A weaker fiscal impulse (i.e., a pivot to fiscal retrenchment to pacify budget hawks) will put the onus for sustaining the recovery squarely on monetary policy. That will result in a prolonged period of financial repression and asset price inflation, with the same predictable results: Massive gains for the rich in whose hands those assets are overwhelmingly concentrated, and meager income opportunities for everyone else, as rates on cash savings stay glued at zero and bonds yield next to nothing. The preservation of a tax regime that favors corporations and the wealthy will exacerbate that dynamic, especially if conservative aspirations like indexing capital gains to inflation are realized.
Deutsche Bank’s Aleksandar Kocic described the alternative. “A Democratic sweep, on the other hand, means more egalitarian distribution with possibly more deficit spending and stronger impact on growth”, he wrote, in a note out late last week.
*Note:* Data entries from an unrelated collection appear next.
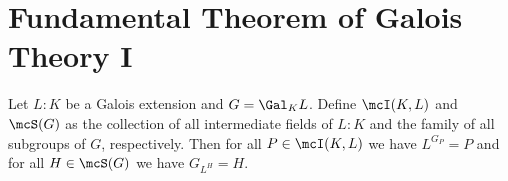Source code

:\documentclass[a4paper]{article}
\begin{document}
\section{Fundamental Theorem of Galois Theory I}
\begin{ttheorem}
  Let \( L:K \) be a Galois extension and \( G=\Gal_K L \). Define \( \mcI(K,L) \) and \( \mcS(G) \) as the collection of all intermediate fields of \(L:K\) and the family of all subgroups of \( G \), respectively.
  Then for all \( P\in \mcI(K,L) \) we have \( L^{G_P} = P \) and for all \( H\in \mcS(G) \) we have \( G_{L^H} = H \).
\end{ttheorem}








\end{document}
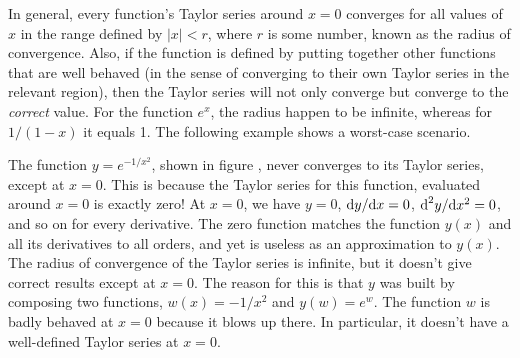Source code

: In general, every function's Taylor series around $x=0$ converges for all values of $x$ in the range
defined by $|x|<r$, where $r$ is some number, known as the radius of convergence.
Also, if the function is defined by putting together other functions that are well behaved (in the sense of
converging to their own Taylor series in the relevant region), then the Taylor series will not only converge
but converge to the \emph{correct} value.
For the function $e^x$, the radius
happen to be infinite, whereas for $1/(1-x)$ it equals 1. The following example shows a worst-case
scenario.


\begin{eg}
The function $y=e^{-1/x^2}$, shown in figure , never converges to its Taylor series, except at $x=0$.
This is because the Taylor series for this function, evaluated around $x=0$ is exactly zero! At $x=0$, we have
$y=0$, $\textup{d} y/\textup{d} x=0$, $\textup{d}^2 y/\textup{d} x^2=0$, and so on for every derivative. The zero function matches the function
$y(x)$ and all its derivatives to all orders, and yet is useless as an approximation to $y(x)$. The radius of convergence
of the Taylor series is infinite, but it doesn't give correct results except at $x=0$. The reason for this is that
$y$ was built by composing two functions, $w(x)=-1/x^2$ and $y(w)=e^w$. The function $w$ is badly behaved at $x=0$
because it blows up there. In particular, it doesn't have a well-defined Taylor series at $x=0$.
\end{eg}

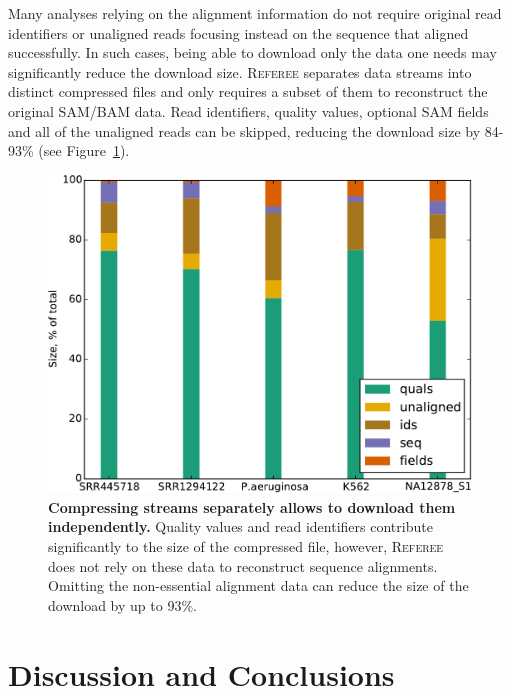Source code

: \documentclass[12pt]{cmuthesis}
\newcommand{\refer}{\textsc{Referee}\xspace}
\begin{document}
Many analyses relying on the alignment information do not require original read identifiers or unaligned reads focusing instead on the sequence that aligned successfully. In such cases, being able to download only the data one needs may significantly reduce the download size. \refer separates data streams into distinct compressed files and only requires a subset of them to reconstruct the original SAM/BAM data. Read identifiers, quality values, optional SAM fields and all of the unaligned reads can be skipped, reducing the download size by 84-93\% (see Figure~\ref{fig:fields}).


\begin{figure}[ht!]
  \centering
  \includegraphics[width=0.6\linewidth]{figures/Referee-size-breakdown-May4}
  \caption{\textbf{Compressing streams separately allows to download them independently.} Quality values and read identifiers contribute significantly to the size of the compressed file, however, \refer does not rely on these data to reconstruct sequence alignments. Omitting the non-essential alignment data can reduce the size of the download by up to 93\%.}
  \label{fig:fields}
\end{figure}




\chapter{Discussion and Conclusions}
\end{document}
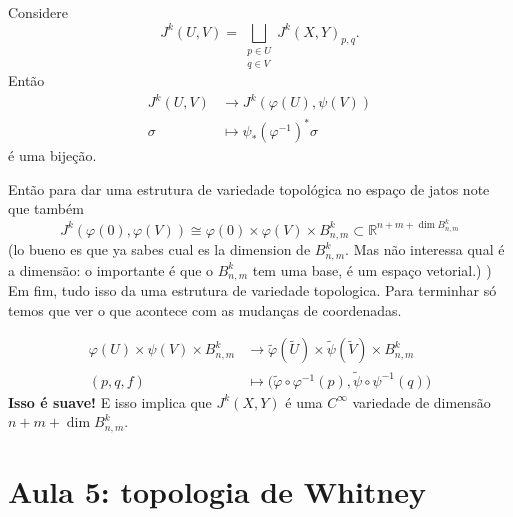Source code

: \begin{exercise}\leavevmode
Considere
\[J^k(U,V)= \bigsqcup_{\substack{p \in U \\ q \in V}}J^k(X,Y)_{p,q}.\]
Então
\begin{align*}
	J^k(U,V) &\longrightarrow J^k(\varphi(U),\psi(V)) \\
	\sigma &\longmapsto \psi_*(\varphi^{-1})^*\sigma
\end{align*}
é uma bijeção.
\end{exercise}
Então para dar uma estrutura de variedade topológica no espaço de jatos note que também
\[J^k(\varphi(0),\varphi(V))\cong \varphi(0) \times \varphi(V) \times B^k_{n,m}\subset \mathbb{R}^{n+m+ \dim B^k_{n,m}}\]
(lo bueno es que ya sabes cual es la dimension de \(B^k_{n,m}\). Mas não interessa qual é a dimensão: o importante é que o \(B^k_{n,m}\) tem uma base, é um espaço vetorial.)
)
Em fim, tudo isso da uma estrutura de variedade topologica. Para terminhar só temos que ver o que acontece com as mudanças de coordenadas.

\begin{align*}
	\varphi(U) \times \psi(V) \times B^k_{n,m}  &\longrightarrow \tilde{\varphi}(\tilde{U})\times \tilde{\psi}(\tilde{V}) \times B^k_{n,m} \\
	(p,q,f) &\longmapsto \Big(\tilde{\varphi} \circ \varphi^{-1}(p),\tilde{\psi} \circ \psi^{-1}(q) \Big)
\end{align*}
\textbf{Isso é suave!} E isso implica que \(J^k(X,Y)\) é uma \(C^\infty\) variedade de dimensão \(n+m+ \dim B^k_{n,m}\). 


\section{Aula 5: topologia de Whitney}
“As such, it implies a possibility of a shorter period of financial repression and emergence of an active Fed on the horizon as rebound of growth accelerates reflation and frees the Fed’s hand to adjust policy to the new realities”, Kocic added.
On Tuesday, Goldman underscores some of these points.
In a new note, the bank simulates five policy changes from a Democratic sweep: An increase in government spending, an increase in transfer payments, an increase in the personal tax rate, an increase in the corporate tax rate, and “a rollback of US tariff increases that President Trump implemented, which we assume would be accompanied by a rollback of foreign retaliatory tariffs”. Goldman says what actually makes it into law would likely be a watered down version of Biden’s proposals.
For the Fed, Goldman assumes policy follows the new framework, defined by average inflation targeting and outcome-based forward guidance which specifically ties future rate hikes to the realization of (not just progress towards) labor market and price goals.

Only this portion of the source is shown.